State how many lines of the listing below include the word "创建队列". Give only the number.

= = = = =

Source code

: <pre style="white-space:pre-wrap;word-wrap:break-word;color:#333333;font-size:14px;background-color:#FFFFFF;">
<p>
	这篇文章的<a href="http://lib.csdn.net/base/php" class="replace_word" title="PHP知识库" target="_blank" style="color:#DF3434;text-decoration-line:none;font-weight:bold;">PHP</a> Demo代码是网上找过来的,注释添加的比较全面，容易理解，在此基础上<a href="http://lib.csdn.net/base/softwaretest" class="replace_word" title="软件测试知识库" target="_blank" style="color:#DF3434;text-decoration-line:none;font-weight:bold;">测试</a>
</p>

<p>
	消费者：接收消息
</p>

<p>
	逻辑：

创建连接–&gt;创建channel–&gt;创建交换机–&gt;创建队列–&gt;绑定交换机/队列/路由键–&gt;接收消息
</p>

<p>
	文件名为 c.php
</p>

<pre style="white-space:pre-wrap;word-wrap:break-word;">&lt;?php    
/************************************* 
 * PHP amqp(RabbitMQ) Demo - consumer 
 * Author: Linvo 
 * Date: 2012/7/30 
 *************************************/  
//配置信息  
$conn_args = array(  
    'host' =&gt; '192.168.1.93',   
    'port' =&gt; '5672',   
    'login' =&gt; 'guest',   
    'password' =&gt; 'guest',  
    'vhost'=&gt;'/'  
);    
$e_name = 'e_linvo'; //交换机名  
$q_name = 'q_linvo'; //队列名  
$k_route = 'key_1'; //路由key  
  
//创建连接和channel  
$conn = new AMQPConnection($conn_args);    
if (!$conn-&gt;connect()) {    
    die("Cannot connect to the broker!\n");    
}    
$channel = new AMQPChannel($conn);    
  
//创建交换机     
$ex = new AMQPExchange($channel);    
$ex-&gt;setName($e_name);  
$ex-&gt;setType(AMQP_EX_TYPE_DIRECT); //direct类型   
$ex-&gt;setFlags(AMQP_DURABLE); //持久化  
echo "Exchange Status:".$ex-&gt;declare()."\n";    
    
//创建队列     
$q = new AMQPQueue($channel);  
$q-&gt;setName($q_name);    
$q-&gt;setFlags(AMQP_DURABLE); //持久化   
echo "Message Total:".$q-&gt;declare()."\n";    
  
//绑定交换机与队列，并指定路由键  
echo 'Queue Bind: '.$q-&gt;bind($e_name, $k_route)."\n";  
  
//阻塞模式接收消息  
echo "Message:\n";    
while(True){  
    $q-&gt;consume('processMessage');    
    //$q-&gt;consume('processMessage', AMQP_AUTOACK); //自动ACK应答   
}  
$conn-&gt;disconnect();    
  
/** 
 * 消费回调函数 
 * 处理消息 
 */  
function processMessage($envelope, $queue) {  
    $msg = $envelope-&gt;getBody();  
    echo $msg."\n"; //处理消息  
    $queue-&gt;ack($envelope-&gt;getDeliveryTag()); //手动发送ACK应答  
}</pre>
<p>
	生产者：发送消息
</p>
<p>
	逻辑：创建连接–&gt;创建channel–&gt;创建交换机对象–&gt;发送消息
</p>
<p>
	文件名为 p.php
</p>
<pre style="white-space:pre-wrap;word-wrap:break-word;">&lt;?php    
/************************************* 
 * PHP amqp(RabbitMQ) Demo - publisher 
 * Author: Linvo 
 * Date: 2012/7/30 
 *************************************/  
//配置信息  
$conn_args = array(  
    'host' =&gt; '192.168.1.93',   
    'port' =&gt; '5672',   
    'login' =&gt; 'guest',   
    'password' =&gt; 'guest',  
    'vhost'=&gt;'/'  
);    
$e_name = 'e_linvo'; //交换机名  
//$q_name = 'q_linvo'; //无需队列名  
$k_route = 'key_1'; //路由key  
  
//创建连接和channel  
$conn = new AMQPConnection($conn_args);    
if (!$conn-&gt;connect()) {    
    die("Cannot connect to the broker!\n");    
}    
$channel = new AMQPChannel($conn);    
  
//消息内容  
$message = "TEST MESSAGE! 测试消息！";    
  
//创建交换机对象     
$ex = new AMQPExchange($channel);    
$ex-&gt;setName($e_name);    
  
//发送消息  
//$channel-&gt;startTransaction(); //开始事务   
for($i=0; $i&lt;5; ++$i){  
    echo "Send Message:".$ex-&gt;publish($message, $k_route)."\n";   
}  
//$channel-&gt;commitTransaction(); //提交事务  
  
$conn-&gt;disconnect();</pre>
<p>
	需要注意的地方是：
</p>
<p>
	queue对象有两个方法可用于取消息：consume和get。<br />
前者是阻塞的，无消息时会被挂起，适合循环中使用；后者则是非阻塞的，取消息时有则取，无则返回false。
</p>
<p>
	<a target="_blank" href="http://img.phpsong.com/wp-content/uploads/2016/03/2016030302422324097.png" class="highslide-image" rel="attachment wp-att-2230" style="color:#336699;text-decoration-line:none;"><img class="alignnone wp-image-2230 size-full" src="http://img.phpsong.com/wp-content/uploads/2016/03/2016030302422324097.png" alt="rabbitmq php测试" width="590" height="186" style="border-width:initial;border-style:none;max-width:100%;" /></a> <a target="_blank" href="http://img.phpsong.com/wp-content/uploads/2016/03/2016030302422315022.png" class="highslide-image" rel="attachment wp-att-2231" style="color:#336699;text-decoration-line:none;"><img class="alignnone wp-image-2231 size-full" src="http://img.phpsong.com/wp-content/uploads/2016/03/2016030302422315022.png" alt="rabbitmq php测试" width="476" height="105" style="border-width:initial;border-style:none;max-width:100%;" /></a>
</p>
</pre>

= = = = =

• OUTPUT OF THE TASK
2